When you extend finance facilities to a debtor, you should obtain additional security, inter alia, in the form of Deeds of Suretyship from the members of the customer.

  1. The security of the Deeds of Suretyship may not always be adequate. An additional form of security could take the form of a pledge or mortgage of movable assets. If the customer possesses property, you could call upon it to put the whole or any part of such property at your disposal up to the amount of the sum due, should the customer fail to pay. In that event, you could have the mortgaged or pledged property sold and receive payment of the debt out of the proceeds in preference to all other creditors - a right which is obviously of the highest importance in the event of the debtor’s insolvency.

  2. The Act commenced on 7th May 1993. Prior to that date, the subject matter of the pledge had to be delivered to the creditor to constitute a pledge that would be valid against the other creditors of the customer. Generally, the delivery of a customer’s movable assets would be impractical as more likely than not, such assets would be required to operate the business of the customer. However, since the promulgation of the Act, if a Notarial Bond hypothecating notarial movable property is specified and described in the bond in a manner that renders it readily recognisable, such property is deemed to be pledged to the creditor as effectually as if it had expressly been pledged and delivered to it.
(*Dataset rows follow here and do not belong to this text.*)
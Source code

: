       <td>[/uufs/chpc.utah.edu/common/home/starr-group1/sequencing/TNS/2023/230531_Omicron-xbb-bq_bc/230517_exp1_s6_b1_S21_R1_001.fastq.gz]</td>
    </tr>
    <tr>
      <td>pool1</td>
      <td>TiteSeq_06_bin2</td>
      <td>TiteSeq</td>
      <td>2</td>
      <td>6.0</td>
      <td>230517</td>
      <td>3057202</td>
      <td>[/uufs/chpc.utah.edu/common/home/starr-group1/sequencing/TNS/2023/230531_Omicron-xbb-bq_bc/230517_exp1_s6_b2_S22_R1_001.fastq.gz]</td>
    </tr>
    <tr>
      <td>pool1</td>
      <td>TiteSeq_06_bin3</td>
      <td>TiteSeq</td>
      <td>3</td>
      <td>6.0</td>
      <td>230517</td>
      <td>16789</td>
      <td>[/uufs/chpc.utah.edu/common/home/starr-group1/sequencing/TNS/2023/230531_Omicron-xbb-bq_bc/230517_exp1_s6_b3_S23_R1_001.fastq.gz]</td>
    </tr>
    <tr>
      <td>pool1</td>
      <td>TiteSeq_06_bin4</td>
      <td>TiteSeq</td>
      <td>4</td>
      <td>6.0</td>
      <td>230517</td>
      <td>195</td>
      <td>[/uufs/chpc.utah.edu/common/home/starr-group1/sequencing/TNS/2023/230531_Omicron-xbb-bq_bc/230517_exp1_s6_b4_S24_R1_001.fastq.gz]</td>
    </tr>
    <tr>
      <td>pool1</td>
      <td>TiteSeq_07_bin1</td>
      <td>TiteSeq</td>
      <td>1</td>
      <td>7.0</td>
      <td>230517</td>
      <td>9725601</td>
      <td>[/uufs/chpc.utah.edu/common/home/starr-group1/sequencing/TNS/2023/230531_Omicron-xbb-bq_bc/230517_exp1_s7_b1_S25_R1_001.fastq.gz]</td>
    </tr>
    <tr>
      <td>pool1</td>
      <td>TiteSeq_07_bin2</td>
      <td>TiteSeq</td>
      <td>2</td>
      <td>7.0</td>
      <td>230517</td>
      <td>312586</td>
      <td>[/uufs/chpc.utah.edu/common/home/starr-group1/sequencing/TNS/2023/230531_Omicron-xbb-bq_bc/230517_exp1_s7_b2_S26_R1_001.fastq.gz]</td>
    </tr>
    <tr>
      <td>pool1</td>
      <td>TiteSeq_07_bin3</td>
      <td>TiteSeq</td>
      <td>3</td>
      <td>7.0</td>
  3. In other words, if your customer causes a Notarial Bond to be passed in your favour and if the assets of the customer are specifically detailed (e.g., by reference to serial numbers and the like) in the bond, then actual physical delivery of such goods to you is not required.

  4. Of course, in order to confer a preference on you, the special Notarial Bond ought to have been registered 6 months before the insolvency of the customer (Section 88 of the Insolvency Act).

  5. The Act also has the effect of excluding the operation of the landlord’s tacit hypothec in respect of immovable property specially mortgaged.

  6. What the Act addresses in particular is that the holder of a General Notarial Bond (conveniently referred to by bankers as a GNB) does not enjoy a real right of security in the assets, subject to the bond. Thus there is nothing to prevent the owner from dealing with or disposing of such assets, which results in the assets becoming free of the bond. You can, by Court Order, attach the customer’s movables to “perfect” your security. You must do so, however, before the property hypothecated by another creditor perfects its rights under its GNB and before the customer is declared insolvent.

  7. On the other hand, in the case of a special Notarial Bond, you will enjoy preference if the mortgaged property is sold in execution. You will also enjoy the security conferred by Section 95 of the Insolvency Act i.e., the proceeds of the movable property specially hypothecated (less costs) is, on the insolvency of the customer, applied in satisfying the claim secured by the property. Of course, there is no need for you to perfect your security before the customer is declared insolvent.

  8. The difficult decision will always be whether to register a GNB hypothecating all the customer’s movables or a special Notarial Bond hypothecating specified movable. There will be many cases in which the registration of a special Notarial Bond will be impractical or impossible. In such cases, you will have to be satisfied with a GNB and thus with an inferior preferent ranking afforded by Section 102 of the Insolvency Act. On the other hand, if it is possible to describe movable property in the bond in a manner which renders it readily recognisable (such as would, for example, be the case in the hypothecation of a truck), it would be foolish not to opt for a special Notarial Bond.

  9. On a practical level, even though pledged goods are deemed to have been delivered to you, you should, of course, take care to monitor the position from time to time, to ensure that the pledged goods subject to a special Notarial Bond remain in the possession of the customer and to ensure (to the extent that it is possible) that such goods are not sold to a third party or refinanced. You may follow up the pledged property in the hands of third parties in certain circumstances. In this short synopsis, I do not propose traversing your rights in this regard.

  10. As far as stock-in-trade is concerned, it will be a difficult decision for you to determine whether to classify stock-in-trade as "special" or "general", assuming specification and description as required by the Act, can be met.  Bear in mind that when the customer is declared insolvent, his stock-in-trade of, say, motor vehicles, may be entirely different from that which was originally hypothecated, as new vehicles would have been acquired in substitution or replenishment of vehicles sold. Can it then be said that the new stock is still deemed to be pledged to you?  Although the law is not entirely clear in that regard, it seems that with the exception of stock-in-trade (which it must be contemplated will be sold in the course of trade), movables subsequently acquired in substitution or replacement of movables specially described and enumerated, cannot be the subject of a special Notarial Bond.

  11. It is also possible to register in one and the same bond, a Notarial special hypothecation of specified movables and a general Notarial Bond of the entire mortgagor’s remaining movables.